Records excerpted from a collection

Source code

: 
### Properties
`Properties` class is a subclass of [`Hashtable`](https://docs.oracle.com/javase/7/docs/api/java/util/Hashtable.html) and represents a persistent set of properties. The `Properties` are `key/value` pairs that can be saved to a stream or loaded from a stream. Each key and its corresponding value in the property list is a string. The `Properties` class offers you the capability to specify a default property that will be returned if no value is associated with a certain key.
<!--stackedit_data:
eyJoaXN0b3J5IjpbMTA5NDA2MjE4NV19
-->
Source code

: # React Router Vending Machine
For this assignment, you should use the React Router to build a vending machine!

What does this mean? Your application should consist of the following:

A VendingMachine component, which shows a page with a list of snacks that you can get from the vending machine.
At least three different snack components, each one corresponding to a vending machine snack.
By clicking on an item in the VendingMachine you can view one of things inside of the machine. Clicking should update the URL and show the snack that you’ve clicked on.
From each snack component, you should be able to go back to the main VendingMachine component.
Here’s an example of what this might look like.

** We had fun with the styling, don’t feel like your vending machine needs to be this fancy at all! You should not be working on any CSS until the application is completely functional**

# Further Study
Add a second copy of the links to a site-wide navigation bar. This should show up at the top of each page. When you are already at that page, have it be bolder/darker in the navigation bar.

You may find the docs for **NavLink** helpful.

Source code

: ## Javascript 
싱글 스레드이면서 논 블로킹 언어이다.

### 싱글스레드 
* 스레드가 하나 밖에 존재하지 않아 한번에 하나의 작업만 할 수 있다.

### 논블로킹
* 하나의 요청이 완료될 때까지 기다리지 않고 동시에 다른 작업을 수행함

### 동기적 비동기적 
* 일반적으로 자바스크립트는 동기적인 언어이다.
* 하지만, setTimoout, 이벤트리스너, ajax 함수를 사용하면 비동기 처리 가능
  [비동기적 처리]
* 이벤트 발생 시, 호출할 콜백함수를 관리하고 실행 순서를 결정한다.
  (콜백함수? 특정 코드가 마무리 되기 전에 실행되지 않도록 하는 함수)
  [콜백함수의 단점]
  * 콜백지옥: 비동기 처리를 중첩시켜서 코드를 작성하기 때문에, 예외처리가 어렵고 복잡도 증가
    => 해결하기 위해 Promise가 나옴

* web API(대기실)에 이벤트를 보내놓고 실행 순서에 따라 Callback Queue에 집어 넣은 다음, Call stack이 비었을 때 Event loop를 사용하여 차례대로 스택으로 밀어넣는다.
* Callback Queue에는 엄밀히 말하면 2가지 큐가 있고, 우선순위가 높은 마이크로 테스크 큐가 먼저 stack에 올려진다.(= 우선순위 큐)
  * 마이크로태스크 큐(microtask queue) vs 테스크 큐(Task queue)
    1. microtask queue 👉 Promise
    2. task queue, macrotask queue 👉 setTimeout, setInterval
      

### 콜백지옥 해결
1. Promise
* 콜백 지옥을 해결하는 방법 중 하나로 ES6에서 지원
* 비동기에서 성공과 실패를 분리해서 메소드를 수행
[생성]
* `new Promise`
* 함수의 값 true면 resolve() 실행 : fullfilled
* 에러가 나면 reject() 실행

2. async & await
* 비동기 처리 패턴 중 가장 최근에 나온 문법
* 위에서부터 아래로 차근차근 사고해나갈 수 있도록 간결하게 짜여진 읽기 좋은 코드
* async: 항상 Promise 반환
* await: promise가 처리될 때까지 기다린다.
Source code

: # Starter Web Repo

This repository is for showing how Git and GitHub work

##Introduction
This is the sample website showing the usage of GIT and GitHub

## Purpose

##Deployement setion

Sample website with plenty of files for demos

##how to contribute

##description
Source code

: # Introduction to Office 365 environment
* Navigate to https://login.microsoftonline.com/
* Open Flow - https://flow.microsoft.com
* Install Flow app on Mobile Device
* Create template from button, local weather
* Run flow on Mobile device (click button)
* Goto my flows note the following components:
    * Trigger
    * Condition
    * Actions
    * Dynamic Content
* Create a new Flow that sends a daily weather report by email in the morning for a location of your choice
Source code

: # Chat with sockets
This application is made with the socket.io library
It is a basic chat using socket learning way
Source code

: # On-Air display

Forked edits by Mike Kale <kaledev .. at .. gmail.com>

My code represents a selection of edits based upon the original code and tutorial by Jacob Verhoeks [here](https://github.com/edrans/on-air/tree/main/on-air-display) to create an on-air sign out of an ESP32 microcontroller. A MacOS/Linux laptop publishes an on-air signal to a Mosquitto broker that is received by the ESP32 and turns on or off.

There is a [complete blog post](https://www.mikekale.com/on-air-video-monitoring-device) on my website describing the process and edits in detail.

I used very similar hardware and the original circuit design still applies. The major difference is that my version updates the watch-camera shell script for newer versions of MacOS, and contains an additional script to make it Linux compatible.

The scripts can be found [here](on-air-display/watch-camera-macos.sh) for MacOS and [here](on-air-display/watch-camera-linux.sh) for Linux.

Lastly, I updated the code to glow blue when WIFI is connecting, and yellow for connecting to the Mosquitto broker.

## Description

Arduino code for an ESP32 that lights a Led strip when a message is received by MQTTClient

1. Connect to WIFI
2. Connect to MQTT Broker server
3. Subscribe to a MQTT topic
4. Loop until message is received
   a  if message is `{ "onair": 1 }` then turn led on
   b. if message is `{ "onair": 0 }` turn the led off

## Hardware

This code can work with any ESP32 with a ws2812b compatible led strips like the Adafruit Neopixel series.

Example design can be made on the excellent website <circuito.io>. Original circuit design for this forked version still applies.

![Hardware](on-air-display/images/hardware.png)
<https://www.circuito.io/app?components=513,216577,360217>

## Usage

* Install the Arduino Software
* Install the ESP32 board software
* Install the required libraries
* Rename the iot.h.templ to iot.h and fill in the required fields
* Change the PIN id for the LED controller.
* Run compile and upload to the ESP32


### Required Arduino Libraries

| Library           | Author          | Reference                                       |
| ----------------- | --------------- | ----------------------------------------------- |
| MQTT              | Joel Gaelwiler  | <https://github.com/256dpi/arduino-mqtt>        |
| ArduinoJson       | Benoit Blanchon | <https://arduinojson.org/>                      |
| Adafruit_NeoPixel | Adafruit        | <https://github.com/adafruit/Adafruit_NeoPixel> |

AIM OF THE EXERCISE: Would you print all of the records exactly as they were given?

REPLY TO THE EXERCISE:
Source code

: 
### Properties
`Properties` class is a subclass of [`Hashtable`](https://docs.oracle.com/javase/7/docs/api/java/util/Hashtable.html) and represents a persistent set of properties. The `Properties` are `key/value` pairs that can be saved to a stream or loaded from a stream. Each key and its corresponding value in the property list is a string. The `Properties` class offers you the capability to specify a default property that will be returned if no value is associated with a certain key.
<!--stackedit_data:
eyJoaXN0b3J5IjpbMTA5NDA2MjE4NV19
-->
Source code

: # React Router Vending Machine
For this assignment, you should use the React Router to build a vending machine!

What does this mean? Your application should consist of the following:

A VendingMachine component, which shows a page with a list of snacks that you can get from the vending machine.
At least three different snack components, each one corresponding to a vending machine snack.
By clicking on an item in the VendingMachine you can view one of things inside of the machine. Clicking should update the URL and show the snack that you’ve clicked on.
From each snack component, you should be able to go back to the main VendingMachine component.
Here’s an example of what this might look like.

** We had fun with the styling, don’t feel like your vending machine needs to be this fancy at all! You should not be working on any CSS until the application is completely functional**

# Further Study
Add a second copy of the links to a site-wide navigation bar. This should show up at the top of each page. When you are already at that page, have it be bolder/darker in the navigation bar.

You may find the docs for **NavLink** helpful.

Source code

: ## Javascript 
싱글 스레드이면서 논 블로킹 언어이다.

### 싱글스레드 
* 스레드가 하나 밖에 존재하지 않아 한번에 하나의 작업만 할 수 있다.

### 논블로킹
* 하나의 요청이 완료될 때까지 기다리지 않고 동시에 다른 작업을 수행함

### 동기적 비동기적 
* 일반적으로 자바스크립트는 동기적인 언어이다.
* 하지만, setTimoout, 이벤트리스너, ajax 함수를 사용하면 비동기 처리 가능
  [비동기적 처리]
* 이벤트 발생 시, 호출할 콜백함수를 관리하고 실행 순서를 결정한다.
  (콜백함수? 특정 코드가 마무리 되기 전에 실행되지 않도록 하는 함수)
  [콜백함수의 단점]
  * 콜백지옥: 비동기 처리를 중첩시켜서 코드를 작성하기 때문에, 예외처리가 어렵고 복잡도 증가
    => 해결하기 위해 Promise가 나옴

* web API(대기실)에 이벤트를 보내놓고 실행 순서에 따라 Callback Queue에 집어 넣은 다음, Call stack이 비었을 때 Event loop를 사용하여 차례대로 스택으로 밀어넣는다.
* Callback Queue에는 엄밀히 말하면 2가지 큐가 있고, 우선순위가 높은 마이크로 테스크 큐가 먼저 stack에 올려진다.(= 우선순위 큐)
  * 마이크로태스크 큐(microtask queue) vs 테스크 큐(Task queue)
    1. microtask queue 👉 Promise
    2. task queue, macrotask queue 👉 setTimeout, setInterval
      

### 콜백지옥 해결
1. Promise
* 콜백 지옥을 해결하는 방법 중 하나로 ES6에서 지원
* 비동기에서 성공과 실패를 분리해서 메소드를 수행
[생성]
* `new Promise`
* 함수의 값 true면 resolve() 실행 : fullfilled
* 에러가 나면 reject() 실행

2. async & await
* 비동기 처리 패턴 중 가장 최근에 나온 문법
* 위에서부터 아래로 차근차근 사고해나갈 수 있도록 간결하게 짜여진 읽기 좋은 코드
* async: 항상 Promise 반환
* await: promise가 처리될 때까지 기다린다.
Source code

: # Starter Web Repo

This repository is for showing how Git and GitHub work

##Introduction
This is the sample website showing the usage of GIT and GitHub

## Purpose

##Deployement setion

Sample website with plenty of files for demos

##how to contribute

##description
Source code

: # Introduction to Office 365 environment
* Navigate to https://login.microsoftonline.com/
* Open Flow - https://flow.microsoft.com
* Install Flow app on Mobile Device
* Create template from button, local weather
* Run flow on Mobile device (click button)
* Goto my flows note the following components:
    * Trigger
    * Condition
    * Actions
    * Dynamic Content
* Create a new Flow that sends a daily weather report by email in the morning for a location of your choice
Source code

: # Chat with sockets
This application is made with the socket.io library
It is a basic chat using socket learning way
Source code

: # On-Air display

Forked edits by Mike Kale <kaledev .. at .. gmail.com>

My code represents a selection of edits based upon the original code and tutorial by Jacob Verhoeks [here](https://github.com/edrans/on-air/tree/main/on-air-display) to create an on-air sign out of an ESP32 microcontroller. A MacOS/Linux laptop publishes an on-air signal to a Mosquitto broker that is received by the ESP32 and turns on or off.

There is a [complete blog post](https://www.mikekale.com/on-air-video-monitoring-device) on my website describing the process and edits in detail.

I used very similar hardware and the original circuit design still applies. The major difference is that my version updates the watch-camera shell script for newer versions of MacOS, and contains an additional script to make it Linux compatible.

The scripts can be found [here](on-air-display/watch-camera-macos.sh) for MacOS and [here](on-air-display/watch-camera-linux.sh) for Linux.

Lastly, I updated the code to glow blue when WIFI is connecting, and yellow for connecting to the Mosquitto broker.

## Description

Arduino code for an ESP32 that lights a Led strip when a message is received by MQTTClient

1. Connect to WIFI
2. Connect to MQTT Broker server
3. Subscribe to a MQTT topic
4. Loop until message is received
   a  if message is `{ "onair": 1 }` then turn led on
   b. if message is `{ "onair": 0 }` turn the led off

## Hardware

This code can work with any ESP32 with a ws2812b compatible led strips like the Adafruit Neopixel series.

Example design can be made on the excellent website <circuito.io>. Original circuit design for this forked version still applies.

![Hardware](on-air-display/images/hardware.png)
<https://www.circuito.io/app?components=513,216577,360217>

## Usage

* Install the Arduino Software
* Install the ESP32 board software
* Install the required libraries
* Rename the iot.h.templ to iot.h and fill in the required fields
* Change the PIN id for the LED controller.
* Run compile and upload to the ESP32


### Required Arduino Libraries

| Library           | Author          | Reference                                       |
| ----------------- | --------------- | ----------------------------------------------- |
| MQTT              | Joel Gaelwiler  | <https://github.com/256dpi/arduino-mqtt>        |
| ArduinoJson       | Benoit Blanchon | <https://arduinojson.org/>                      |
| Adafruit_NeoPixel | Adafruit        | <https://github.com/adafruit/Adafruit_NeoPixel> |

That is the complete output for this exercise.